In our neck of the woods, according to Alameda County Superintendent of Schools Sheila Jordan, 40 percent of the county’s districts have raised class sizes. Fremont and Hayward have gone up to 30 children in each of their K-3 classrooms. Pleasanton raised the size of their K-3 classes to 25 this year, and proposes an increase to 30 in the next. “One reason that places like Oakland and Berkeley and Piedmont and Albany have been able to stay steady (in terms of class size) is because of their local taxes,” Jordan told KQED recently. (We forgive Jordan for not mentioning Alameda – though we have two local school parcel taxes here, both set to expire in 2012.)

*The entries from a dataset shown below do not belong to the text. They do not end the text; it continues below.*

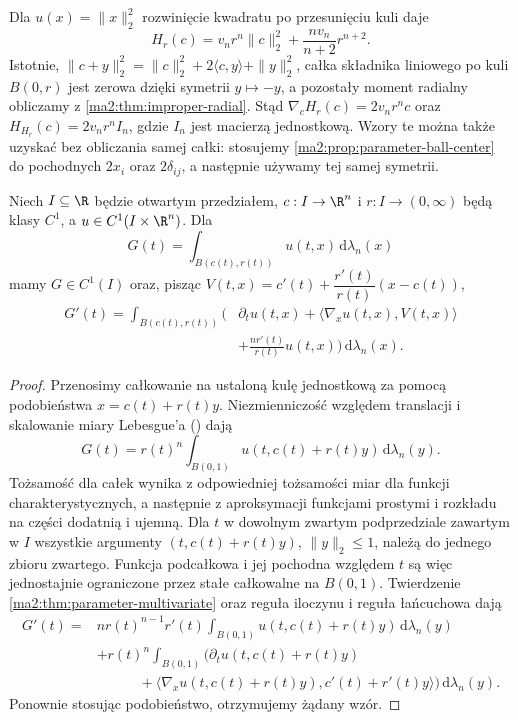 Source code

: \begin{przyklad}
\label{ma2:ex:parameter-ball-moment}
Dla $u(x)=\|x\|_2^2$ rozwinięcie kwadratu
po przesunięciu kuli daje
\[
 H_r(c)=v_nr^n\|c\|_2^2+
 \frac{nv_n}{n+2}r^{n+2}.
\]
Istotnie, $\|c+y\|_2^2=\|c\|_2^2+2\langle c,y\rangle+
\|y\|_2^2$, całka składnika liniowego po kuli
$B(0,r)$ jest zerowa dzięki symetrii $y\mapsto-y$,
a pozostały moment radialny obliczamy z
\ref{ma2:thm:improper-radial}.
Stąd $\nabla_c H_r(c)=2v_nr^n c$ oraz
$H_{H_r}(c)=2v_nr^n I_n$, gdzie $I_n$ jest
macierzą jednostkową. Wzory te można także
uzyskać bez obliczania samej całki:
stosujemy \ref{ma2:prop:parameter-ball-center}
do pochodnych $2x_i$ oraz $2\delta_{ij}$,
a następnie używamy tej samej symetrii.
\end{przyklad}

\begin{stwierdzenie}
\label{ma2:prop:parameter-ball-all}
Niech $I\subseteq\R$ będzie otwartym przedziałem,
$c:I\to\R^n$ i $r:I\to(0,\infty)$ będą klasy $C^1$,
a $u\in C^1(I\times\R^n)$. Dla
\[
 G(t)=\int_{B(c(t),r(t))}u(t,x)\,\mathrm d\lambda_n(x)
\]
mamy $G\in C^1(I)$ oraz, pisząc
$V(t,x)=c'(t)+\dfrac{r'(t)}{r(t)}(x-c(t))$,
\[
 \begin{aligned}
 G'(t)=\int_{B(c(t),r(t))}
 \bigg(&\partial_t u(t,x)+
 \langle\nabla_x u(t,x),V(t,x)\rangle\\
 &+\frac{nr'(t)}{r(t)}u(t,x)\bigg)
 \,\mathrm d\lambda_n(x).
 \end{aligned}
\]
\end{stwierdzenie}
\begin{proof}
Przenosimy całkowanie na ustaloną kulę jednostkową
za pomocą podobieństwa $x=c(t)+r(t)y$.
Niezmienniczość względem translacji i skalowanie
miary Lebesgue'a
()
dają
\[
 G(t)=r(t)^n\int_{B(0,1)}
 u(t,c(t)+r(t)y)\,\mathrm d\lambda_n(y).
\]
Tożsamość dla całek wynika z odpowiedniej
tożsamości miar dla funkcji charakterystycznych,
a następnie z aproksymacji funkcjami prostymi
i rozkładu na części dodatnią i ujemną.
Dla $t$ w dowolnym zwartym podprzedziale
zawartym w $I$ wszystkie argumenty $(t,c(t)+r(t)y)$,
$\|y\|_2\le1$, należą do jednego zbioru
zwartego. Funkcja podcałkowa i jej pochodna
względem $t$ są więc jednostajnie ograniczone
przez stałe całkowalne na $B(0,1)$.
Twierdzenie \ref{ma2:thm:parameter-multivariate}
oraz reguła iloczynu i reguła łańcuchowa dają
\[
 \begin{aligned}
 G'(t)={}&nr(t)^{n-1}r'(t)
 \int_{B(0,1)}u(t,c(t)+r(t)y)\,\mathrm d\lambda_n(y)\\
 &+r(t)^n\int_{B(0,1)}
 \big(\partial_t u(t,c(t)+r(t)y)\\
 &\hspace{3em}+\langle\nabla_x u(t,c(t)+r(t)y),
 c'(t)+r'(t)y\rangle\big)\,\mathrm d\lambda_n(y).
 \end{aligned}
\]
Ponownie stosując podobieństwo,
otrzymujemy żądany wzór.
\end{proof}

I know, I know, you had 35 kids in your grade school classes and everyone did just fine. And the Catholic school around the corner has 30 or more kids per teacher and it works out. But private schools do not have to educate every child that comes through their doors – in fact, they have policies and procedures for keeping out difficult and demanding children. Students who disrupt the flow of learning are asked to leave. And where do the children kicked out of private schools go? The public school mandate is to serve all children, whether super-bright and eager or academically struggling and behaviorally disruptive.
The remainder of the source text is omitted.